The artist Nakhee Sung’s unique exploration of the process of expression is on display at her exhibition at ONE AND J. Gallery titled “Motion.” Rather than reproducing an outcome of a certain image constructed in her head, she lets her hands move free and allows images to flow into an array of movements and changes. As such, the source of her work is always spontaneous. The artist’s consciousness, thoughts or ideas are converted into lines, surfaces and colors and take form as traces on the canvas and walls. The choice of lines, surfaces and color are largely affected by the flow of texture and the color of the images drawn previously and makes its own composition through the process of joining and detaching itself. Thus, contrary to the intuitive start, the process of the balancing out the different lines, surfaces and colors is rather a thoughtful procedure. When a single layer structure is developed, she continues drawing until it secures its own domain.
Her works for this show are all on canvas and this condensing of size resulted in abstraction that possessed more composition than earlier works. Regardless, the works clearly contain the process of expression and process of consciousness exploration. “Process” is always accompanied with time. Concepts of the “before” and “after” make the layers of color surfaces and she tries to open the construction of the artworks so that viewers can find this map of the consciousness. If one follows the order of the elements that make up the composition, such as a line or a layer of colored surface, it is a way to follow the artist’s consciousness like that of a map of the mind.
Her recent paintings on canvas seem to be more organized alluding to thoughts of a more organized nature than they may have been in the past. Her consciousness moves toward harmony in her painting but at times causes friction, collides with each other, is combined and broken again and sometimes creates optical illusions. These processes are expressed by flows of lines such like tubes, and spreads or traces of colors. Above all, the structure of the layers of the colors and the harmony it creates make the viewer realize the beauty of not only the construction of the consciousness but the deconstruction of the consciousness. Color may be most important in the artworks of Nakhee Sung but the object of analysis is not. There is no meaning implied by the colors she uses and there is no symbolic interpretation or social allegory here, so the power and authority of the interpretation goes back to the viewer.

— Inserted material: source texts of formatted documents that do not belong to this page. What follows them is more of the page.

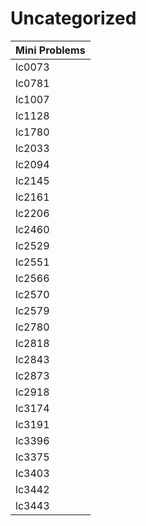# Uncategorized

| Mini Problems |
| ------------- |
| lc0073        |
| lc0781        |
| lc1007        |
| lc1128        |
| lc1780        |
| lc2033        |
| lc2094        |
| lc2145        |
| lc2161        |
| lc2206        |
| lc2460        |
| lc2529        |
| lc2551        |
| lc2566        |
| lc2570        |
| lc2579        |
| lc2780        |
| lc2818        |
| lc2843        |
| lc2873        |
| lc2918        |
| lc3174        |
| lc3191        |
| lc3396        |
| lc3375        |
| lc3403        |
| lc3442        |
| lc3443        |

Nakhee Sung’s works show the flows and structures of her consciousness and the process of expression. They comprehend the meaninglessness of dividing things like confusion and order, sentiment and rationality, abstraction and conception, object and space and it lead us to imagining in a free, private and individual way.
Text excerpted from ONE AND J. catalogue essay by Kim Hee Kyung

Nakhee Sung lives and works in Seoul, Korea. A graduate of the Rhode Island School of Design and the Royal College of Art, Nakhee Sung is a young Korean artist known for her large graffiti-like wall murals and abstract paintings. She participated in the inaugural Singapore Biennial in 2006 and represented Korea in the 2005 Venice Biennale. ONE AND J. Gallery recently placed her work in the UBS permanent collection.